### REQUIRED WORK
Go through the entries below and count the lines holding the word "command". Reply with only the number, please.

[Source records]
╔══

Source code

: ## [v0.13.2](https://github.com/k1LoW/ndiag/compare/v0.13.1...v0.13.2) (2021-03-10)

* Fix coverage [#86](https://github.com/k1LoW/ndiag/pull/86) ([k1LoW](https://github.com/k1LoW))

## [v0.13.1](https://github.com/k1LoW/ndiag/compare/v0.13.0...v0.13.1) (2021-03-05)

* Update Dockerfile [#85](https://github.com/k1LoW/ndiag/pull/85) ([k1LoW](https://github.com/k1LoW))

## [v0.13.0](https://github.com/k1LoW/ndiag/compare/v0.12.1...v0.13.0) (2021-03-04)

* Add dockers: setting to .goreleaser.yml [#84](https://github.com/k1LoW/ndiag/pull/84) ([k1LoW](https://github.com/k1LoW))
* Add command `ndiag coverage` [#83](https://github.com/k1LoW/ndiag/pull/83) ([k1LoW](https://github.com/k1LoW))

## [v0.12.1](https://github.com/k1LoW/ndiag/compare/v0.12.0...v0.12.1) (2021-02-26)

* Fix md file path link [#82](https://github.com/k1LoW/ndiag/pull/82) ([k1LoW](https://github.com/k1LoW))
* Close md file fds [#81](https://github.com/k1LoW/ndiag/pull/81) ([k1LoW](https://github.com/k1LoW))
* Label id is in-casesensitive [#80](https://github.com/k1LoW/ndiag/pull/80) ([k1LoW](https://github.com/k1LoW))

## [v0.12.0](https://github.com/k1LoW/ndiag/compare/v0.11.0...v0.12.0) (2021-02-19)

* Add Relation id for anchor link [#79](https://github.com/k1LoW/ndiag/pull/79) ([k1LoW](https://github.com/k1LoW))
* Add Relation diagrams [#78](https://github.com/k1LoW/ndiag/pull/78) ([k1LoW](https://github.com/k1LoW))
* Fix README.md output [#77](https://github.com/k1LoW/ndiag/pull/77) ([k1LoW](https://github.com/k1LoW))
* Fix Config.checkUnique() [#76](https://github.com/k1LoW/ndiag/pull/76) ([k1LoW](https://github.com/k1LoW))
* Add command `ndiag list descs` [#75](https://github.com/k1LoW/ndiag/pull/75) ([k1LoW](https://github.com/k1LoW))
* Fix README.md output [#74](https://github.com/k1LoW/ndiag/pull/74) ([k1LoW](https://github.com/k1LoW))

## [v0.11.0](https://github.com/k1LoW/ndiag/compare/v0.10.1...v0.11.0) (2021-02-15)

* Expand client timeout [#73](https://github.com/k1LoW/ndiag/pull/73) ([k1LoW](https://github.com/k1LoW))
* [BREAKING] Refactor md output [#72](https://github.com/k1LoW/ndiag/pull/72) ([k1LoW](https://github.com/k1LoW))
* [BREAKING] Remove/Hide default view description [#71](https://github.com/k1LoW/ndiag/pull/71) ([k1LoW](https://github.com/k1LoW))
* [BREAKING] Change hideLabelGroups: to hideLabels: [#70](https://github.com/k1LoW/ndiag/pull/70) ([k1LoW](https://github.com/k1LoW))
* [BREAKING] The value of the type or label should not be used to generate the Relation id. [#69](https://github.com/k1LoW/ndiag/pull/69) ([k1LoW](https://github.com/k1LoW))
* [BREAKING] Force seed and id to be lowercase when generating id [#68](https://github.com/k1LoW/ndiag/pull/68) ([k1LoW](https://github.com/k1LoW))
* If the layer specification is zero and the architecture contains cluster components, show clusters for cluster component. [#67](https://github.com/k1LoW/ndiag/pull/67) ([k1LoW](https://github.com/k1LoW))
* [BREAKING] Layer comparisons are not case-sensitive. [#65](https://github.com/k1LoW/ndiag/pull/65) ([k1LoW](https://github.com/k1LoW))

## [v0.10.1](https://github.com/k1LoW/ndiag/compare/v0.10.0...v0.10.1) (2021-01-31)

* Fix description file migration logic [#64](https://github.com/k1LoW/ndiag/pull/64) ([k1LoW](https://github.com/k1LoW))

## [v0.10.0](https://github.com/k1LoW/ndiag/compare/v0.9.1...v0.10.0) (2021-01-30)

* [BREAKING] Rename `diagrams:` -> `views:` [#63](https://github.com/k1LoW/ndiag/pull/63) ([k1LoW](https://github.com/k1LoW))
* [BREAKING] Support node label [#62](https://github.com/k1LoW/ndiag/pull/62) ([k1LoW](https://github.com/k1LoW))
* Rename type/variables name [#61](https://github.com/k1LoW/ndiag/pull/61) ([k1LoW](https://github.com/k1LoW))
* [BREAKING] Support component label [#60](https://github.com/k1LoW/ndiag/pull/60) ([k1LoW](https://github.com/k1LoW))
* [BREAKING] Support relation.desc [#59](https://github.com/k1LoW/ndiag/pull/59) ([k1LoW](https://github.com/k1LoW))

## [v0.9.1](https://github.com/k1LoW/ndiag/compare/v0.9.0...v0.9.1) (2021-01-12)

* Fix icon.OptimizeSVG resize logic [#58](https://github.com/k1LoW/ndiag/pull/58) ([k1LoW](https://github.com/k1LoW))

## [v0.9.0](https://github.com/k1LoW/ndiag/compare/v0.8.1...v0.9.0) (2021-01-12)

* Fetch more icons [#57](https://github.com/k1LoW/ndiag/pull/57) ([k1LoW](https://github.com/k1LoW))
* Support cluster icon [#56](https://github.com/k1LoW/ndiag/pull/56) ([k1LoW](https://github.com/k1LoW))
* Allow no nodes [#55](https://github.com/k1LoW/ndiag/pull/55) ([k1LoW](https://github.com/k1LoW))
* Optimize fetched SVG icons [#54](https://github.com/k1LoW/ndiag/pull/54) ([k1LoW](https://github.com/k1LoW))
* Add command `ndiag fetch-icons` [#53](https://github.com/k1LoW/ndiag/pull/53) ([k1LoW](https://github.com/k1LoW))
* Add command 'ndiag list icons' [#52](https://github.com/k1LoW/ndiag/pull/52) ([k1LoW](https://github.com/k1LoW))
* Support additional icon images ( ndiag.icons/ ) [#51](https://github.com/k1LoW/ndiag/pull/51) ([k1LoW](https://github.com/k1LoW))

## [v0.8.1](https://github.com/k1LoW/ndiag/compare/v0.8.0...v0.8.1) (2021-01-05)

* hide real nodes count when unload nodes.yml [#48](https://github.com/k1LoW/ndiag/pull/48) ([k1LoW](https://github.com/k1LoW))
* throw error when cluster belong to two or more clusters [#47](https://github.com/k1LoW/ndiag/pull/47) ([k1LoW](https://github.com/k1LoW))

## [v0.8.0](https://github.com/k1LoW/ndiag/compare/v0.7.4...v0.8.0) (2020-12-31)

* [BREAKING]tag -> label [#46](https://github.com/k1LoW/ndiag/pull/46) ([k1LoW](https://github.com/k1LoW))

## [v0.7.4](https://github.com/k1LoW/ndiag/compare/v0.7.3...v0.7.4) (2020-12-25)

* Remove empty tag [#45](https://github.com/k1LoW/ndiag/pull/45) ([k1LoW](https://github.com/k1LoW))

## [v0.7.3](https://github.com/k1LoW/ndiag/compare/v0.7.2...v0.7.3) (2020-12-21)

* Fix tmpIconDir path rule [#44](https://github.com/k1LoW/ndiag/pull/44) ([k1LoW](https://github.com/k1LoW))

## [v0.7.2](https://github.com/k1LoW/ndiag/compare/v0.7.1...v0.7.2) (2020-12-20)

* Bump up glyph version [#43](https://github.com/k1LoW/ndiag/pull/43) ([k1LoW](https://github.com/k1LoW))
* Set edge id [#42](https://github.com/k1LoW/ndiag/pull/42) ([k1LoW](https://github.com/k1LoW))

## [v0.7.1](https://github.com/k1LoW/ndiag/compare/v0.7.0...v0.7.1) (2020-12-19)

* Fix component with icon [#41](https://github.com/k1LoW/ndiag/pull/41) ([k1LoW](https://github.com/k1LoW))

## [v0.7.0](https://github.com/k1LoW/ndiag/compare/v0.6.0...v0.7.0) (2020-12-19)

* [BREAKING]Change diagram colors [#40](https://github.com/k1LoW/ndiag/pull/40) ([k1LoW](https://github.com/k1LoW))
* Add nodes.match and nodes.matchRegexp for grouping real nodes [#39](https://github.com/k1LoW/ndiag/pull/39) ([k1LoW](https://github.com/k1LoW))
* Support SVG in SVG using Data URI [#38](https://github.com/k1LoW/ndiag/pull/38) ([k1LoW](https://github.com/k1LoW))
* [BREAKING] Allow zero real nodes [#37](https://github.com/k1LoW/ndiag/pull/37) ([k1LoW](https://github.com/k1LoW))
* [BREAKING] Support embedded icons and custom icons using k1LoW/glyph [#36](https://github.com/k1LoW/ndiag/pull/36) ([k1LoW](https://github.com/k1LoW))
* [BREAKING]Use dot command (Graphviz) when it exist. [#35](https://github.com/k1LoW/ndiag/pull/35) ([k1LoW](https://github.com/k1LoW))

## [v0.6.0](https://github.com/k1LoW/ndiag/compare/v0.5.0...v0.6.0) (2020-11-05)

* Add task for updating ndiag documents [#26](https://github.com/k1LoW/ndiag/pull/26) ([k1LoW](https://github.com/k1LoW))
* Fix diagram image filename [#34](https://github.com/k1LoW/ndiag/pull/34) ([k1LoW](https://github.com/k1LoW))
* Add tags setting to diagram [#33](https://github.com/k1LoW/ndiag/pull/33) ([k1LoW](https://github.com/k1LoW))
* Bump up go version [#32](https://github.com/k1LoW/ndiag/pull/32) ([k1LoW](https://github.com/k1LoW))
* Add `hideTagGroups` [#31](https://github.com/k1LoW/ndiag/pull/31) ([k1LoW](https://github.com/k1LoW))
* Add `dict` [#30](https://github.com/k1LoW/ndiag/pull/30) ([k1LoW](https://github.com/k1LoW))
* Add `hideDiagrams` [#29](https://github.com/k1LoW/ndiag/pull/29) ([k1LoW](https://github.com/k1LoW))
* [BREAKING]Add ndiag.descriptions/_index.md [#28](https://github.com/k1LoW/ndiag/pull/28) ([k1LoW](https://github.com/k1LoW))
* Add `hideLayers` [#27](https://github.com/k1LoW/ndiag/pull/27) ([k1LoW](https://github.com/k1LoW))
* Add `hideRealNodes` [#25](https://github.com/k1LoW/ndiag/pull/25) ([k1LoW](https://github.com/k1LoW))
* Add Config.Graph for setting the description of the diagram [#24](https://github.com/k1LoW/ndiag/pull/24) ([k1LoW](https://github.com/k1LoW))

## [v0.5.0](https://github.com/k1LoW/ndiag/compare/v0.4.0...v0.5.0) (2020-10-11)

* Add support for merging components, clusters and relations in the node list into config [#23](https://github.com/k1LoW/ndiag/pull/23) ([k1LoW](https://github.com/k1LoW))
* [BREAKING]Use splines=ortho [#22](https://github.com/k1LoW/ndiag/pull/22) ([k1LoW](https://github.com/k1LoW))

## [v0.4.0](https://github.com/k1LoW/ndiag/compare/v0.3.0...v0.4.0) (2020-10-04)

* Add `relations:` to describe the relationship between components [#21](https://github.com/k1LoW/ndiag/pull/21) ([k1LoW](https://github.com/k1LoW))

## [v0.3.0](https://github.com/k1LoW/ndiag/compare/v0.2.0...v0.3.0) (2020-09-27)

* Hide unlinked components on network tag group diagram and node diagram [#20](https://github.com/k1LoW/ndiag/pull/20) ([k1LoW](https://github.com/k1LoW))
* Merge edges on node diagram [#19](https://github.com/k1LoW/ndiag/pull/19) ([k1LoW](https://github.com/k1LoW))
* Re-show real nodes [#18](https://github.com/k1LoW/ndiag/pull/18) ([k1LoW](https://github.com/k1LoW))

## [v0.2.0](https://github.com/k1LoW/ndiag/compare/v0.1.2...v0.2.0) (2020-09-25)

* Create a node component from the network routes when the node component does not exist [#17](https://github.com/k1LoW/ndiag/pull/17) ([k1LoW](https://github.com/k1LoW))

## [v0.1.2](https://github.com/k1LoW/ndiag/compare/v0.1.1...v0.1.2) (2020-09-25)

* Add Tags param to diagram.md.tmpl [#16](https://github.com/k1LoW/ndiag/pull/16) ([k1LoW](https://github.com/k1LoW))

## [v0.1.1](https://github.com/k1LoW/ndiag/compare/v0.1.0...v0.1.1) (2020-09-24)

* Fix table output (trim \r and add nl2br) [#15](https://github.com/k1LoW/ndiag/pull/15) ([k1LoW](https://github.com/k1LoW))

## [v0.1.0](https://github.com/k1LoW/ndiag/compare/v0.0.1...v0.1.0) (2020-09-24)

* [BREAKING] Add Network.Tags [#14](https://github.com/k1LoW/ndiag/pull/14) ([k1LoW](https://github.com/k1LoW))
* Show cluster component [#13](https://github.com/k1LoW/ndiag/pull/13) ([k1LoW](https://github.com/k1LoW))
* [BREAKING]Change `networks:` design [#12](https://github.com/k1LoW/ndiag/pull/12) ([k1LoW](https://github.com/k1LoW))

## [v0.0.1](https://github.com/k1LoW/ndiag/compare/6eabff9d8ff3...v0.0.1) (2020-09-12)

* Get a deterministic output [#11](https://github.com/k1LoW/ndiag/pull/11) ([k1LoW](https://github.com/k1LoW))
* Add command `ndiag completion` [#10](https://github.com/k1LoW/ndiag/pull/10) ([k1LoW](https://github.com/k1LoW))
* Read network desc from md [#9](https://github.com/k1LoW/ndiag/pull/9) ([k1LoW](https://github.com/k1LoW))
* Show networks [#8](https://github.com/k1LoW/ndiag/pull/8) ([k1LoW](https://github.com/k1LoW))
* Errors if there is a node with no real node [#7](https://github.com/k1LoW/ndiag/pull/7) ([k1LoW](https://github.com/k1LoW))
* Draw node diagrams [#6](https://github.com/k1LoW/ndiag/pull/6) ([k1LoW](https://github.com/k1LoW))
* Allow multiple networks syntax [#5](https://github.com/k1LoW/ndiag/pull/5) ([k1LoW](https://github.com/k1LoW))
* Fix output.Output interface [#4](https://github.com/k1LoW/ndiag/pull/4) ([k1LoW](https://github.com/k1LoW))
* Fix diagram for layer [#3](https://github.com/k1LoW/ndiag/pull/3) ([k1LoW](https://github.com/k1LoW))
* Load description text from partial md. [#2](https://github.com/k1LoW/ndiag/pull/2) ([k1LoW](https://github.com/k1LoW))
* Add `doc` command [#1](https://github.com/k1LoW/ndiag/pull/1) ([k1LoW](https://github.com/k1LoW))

╚══

### EXERCISE ANSWER
7